▶ **What the exercise asks**
Within the data below, find the string "стрелки" and return each line where it occurs.

Source texts of formatted documents
::::

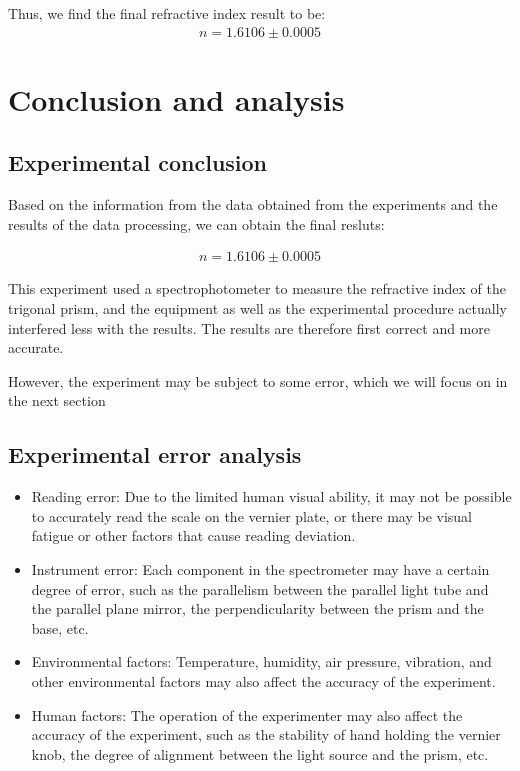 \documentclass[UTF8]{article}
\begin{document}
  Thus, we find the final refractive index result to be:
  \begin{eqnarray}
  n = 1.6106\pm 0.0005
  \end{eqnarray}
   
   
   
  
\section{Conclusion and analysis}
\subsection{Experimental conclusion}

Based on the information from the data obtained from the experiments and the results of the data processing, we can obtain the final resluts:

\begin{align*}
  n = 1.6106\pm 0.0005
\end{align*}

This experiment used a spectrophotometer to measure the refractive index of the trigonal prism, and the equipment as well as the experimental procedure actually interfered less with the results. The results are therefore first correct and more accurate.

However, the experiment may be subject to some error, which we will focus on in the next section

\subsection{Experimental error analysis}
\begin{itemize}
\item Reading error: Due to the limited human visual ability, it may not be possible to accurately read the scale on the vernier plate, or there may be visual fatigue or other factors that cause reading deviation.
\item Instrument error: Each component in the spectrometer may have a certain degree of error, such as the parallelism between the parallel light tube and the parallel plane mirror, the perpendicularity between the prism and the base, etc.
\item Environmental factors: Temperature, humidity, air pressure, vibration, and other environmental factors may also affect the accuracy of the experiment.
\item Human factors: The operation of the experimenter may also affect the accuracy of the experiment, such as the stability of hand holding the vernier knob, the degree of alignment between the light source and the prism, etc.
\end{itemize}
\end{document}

::::

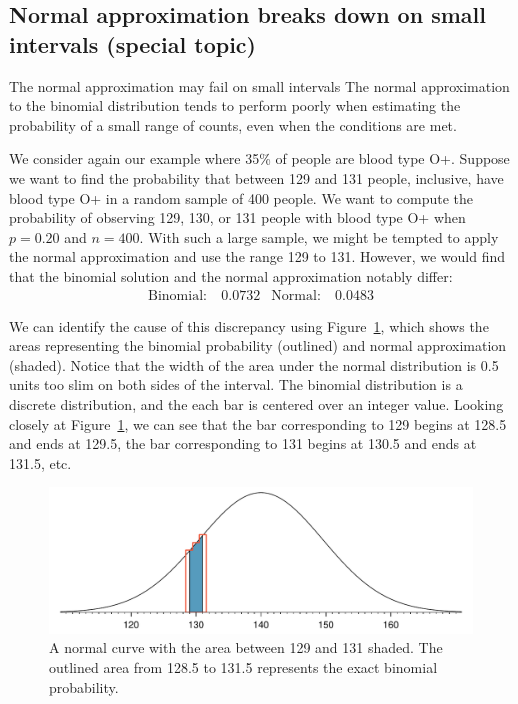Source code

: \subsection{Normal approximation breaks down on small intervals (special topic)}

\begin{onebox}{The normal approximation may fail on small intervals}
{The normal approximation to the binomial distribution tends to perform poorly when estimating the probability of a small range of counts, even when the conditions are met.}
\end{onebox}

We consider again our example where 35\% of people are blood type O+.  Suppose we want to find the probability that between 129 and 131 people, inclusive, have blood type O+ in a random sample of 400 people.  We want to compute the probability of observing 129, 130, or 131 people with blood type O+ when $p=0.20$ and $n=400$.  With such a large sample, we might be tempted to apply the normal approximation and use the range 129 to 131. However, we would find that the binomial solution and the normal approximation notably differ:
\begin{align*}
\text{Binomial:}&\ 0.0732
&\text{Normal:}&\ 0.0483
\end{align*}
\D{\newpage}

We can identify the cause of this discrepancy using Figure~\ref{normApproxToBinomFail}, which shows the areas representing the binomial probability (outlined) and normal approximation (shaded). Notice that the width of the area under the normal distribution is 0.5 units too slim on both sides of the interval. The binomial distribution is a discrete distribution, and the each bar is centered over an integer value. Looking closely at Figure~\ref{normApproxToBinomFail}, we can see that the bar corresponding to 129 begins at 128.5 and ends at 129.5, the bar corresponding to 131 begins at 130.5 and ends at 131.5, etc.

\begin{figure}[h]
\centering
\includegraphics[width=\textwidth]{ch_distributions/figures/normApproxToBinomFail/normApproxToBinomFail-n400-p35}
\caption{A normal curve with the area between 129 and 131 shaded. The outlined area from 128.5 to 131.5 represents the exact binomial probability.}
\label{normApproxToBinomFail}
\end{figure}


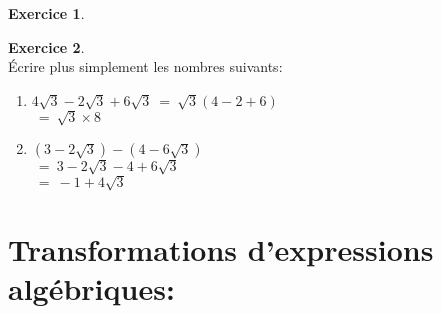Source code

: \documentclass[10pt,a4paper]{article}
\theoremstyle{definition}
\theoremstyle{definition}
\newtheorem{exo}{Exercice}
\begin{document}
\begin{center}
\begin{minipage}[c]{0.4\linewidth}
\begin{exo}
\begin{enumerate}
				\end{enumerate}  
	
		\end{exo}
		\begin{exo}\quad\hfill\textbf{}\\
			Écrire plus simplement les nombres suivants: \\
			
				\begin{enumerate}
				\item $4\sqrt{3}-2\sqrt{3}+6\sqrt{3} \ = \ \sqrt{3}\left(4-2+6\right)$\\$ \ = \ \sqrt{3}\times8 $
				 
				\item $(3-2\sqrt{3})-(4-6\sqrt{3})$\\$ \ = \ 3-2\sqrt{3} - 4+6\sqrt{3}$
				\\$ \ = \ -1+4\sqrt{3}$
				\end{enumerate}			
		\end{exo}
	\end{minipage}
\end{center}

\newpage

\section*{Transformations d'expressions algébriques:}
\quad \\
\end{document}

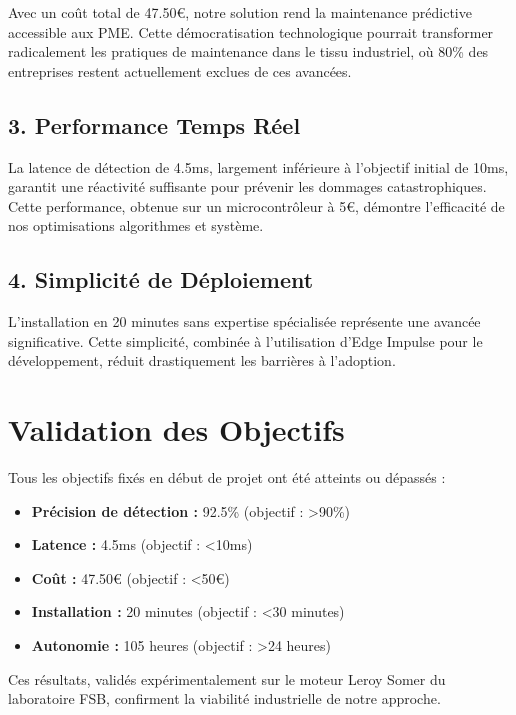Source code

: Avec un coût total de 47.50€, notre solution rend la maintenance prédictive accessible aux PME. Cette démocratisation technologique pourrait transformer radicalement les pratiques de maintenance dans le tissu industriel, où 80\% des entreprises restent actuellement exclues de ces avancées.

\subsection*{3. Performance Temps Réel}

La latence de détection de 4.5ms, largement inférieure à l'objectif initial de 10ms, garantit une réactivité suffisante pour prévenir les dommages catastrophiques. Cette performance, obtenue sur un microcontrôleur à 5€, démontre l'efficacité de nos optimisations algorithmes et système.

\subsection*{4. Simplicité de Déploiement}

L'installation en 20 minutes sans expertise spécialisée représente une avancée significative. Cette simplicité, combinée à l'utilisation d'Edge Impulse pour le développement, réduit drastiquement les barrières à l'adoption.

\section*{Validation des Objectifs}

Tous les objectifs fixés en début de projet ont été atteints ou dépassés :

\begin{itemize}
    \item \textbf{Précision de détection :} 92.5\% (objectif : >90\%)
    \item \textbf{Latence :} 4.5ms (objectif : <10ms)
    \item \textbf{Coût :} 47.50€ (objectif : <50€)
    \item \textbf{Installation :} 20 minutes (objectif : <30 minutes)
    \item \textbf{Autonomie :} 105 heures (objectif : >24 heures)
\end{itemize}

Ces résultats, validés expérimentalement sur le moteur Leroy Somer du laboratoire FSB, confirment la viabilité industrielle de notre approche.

::::

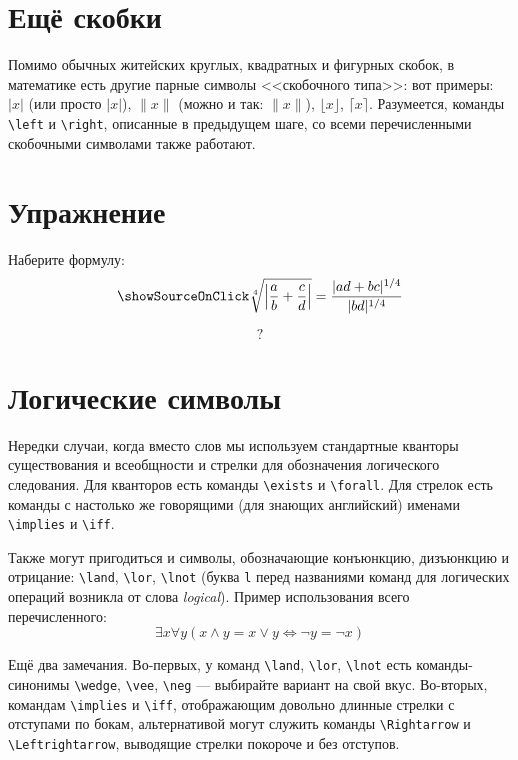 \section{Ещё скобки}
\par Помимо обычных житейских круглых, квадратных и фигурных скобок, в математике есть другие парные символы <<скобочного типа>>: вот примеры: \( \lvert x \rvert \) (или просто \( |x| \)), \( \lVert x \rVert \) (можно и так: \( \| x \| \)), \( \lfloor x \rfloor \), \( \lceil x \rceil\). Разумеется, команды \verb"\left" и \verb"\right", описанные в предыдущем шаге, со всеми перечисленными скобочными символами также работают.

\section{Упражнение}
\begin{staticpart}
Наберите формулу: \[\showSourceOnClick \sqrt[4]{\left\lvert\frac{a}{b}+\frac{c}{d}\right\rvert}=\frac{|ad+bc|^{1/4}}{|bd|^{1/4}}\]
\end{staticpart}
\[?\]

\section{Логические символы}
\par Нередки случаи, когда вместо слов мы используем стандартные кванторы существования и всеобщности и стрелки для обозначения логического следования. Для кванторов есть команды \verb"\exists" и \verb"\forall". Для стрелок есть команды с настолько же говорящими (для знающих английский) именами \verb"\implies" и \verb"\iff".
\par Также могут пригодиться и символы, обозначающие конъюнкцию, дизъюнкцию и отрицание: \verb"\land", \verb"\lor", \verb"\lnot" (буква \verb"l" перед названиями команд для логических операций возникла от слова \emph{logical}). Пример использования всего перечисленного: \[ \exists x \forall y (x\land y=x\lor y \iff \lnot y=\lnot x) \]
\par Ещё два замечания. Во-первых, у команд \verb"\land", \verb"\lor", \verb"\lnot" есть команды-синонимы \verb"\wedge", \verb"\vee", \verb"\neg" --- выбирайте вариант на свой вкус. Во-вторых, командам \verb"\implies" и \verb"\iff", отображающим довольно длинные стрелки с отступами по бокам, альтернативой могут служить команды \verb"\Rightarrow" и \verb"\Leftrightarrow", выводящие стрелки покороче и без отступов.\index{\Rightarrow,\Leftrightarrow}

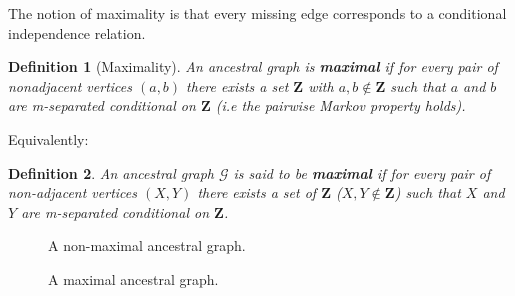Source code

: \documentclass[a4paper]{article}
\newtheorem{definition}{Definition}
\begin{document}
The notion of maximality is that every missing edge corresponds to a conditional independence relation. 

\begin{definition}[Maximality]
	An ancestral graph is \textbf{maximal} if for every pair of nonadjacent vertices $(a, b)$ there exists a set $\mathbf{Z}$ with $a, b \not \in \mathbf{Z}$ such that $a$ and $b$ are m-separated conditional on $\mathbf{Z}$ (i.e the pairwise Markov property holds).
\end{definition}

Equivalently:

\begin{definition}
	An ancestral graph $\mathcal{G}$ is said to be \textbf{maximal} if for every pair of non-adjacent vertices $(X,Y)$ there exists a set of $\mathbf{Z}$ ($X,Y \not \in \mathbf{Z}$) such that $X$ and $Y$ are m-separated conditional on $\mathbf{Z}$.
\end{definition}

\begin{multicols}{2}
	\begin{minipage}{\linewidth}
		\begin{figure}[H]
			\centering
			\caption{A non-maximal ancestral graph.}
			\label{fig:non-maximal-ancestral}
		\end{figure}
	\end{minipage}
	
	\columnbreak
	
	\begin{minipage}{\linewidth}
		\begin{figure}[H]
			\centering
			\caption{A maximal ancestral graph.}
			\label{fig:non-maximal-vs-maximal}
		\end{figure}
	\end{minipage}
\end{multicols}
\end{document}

::::

▶ **Answer below**
\par Нередки случаи, когда вместо слов мы используем стандартные кванторы существования и всеобщности и стрелки для обозначения логического следования. Для кванторов есть команды \verb"\exists" и \verb"\forall". Для стрелок есть команды с настолько же говорящими (для знающих английский) именами \verb"\implies" и \verb"\iff".
\par Ещё два замечания. Во-первых, у команд \verb"\land", \verb"\lor", \verb"\lnot" есть команды-синонимы \verb"\wedge", \verb"\vee", \verb"\neg" --- выбирайте вариант на свой вкус. Во-вторых, командам \verb"\implies" и \verb"\iff", отображающим довольно длинные стрелки с отступами по бокам, альтернативой могут служить команды \verb"\Rightarrow" и \verb"\Leftrightarrow", выводящие стрелки покороче и без отступов.\index{\Rightarrow,\Leftrightarrow}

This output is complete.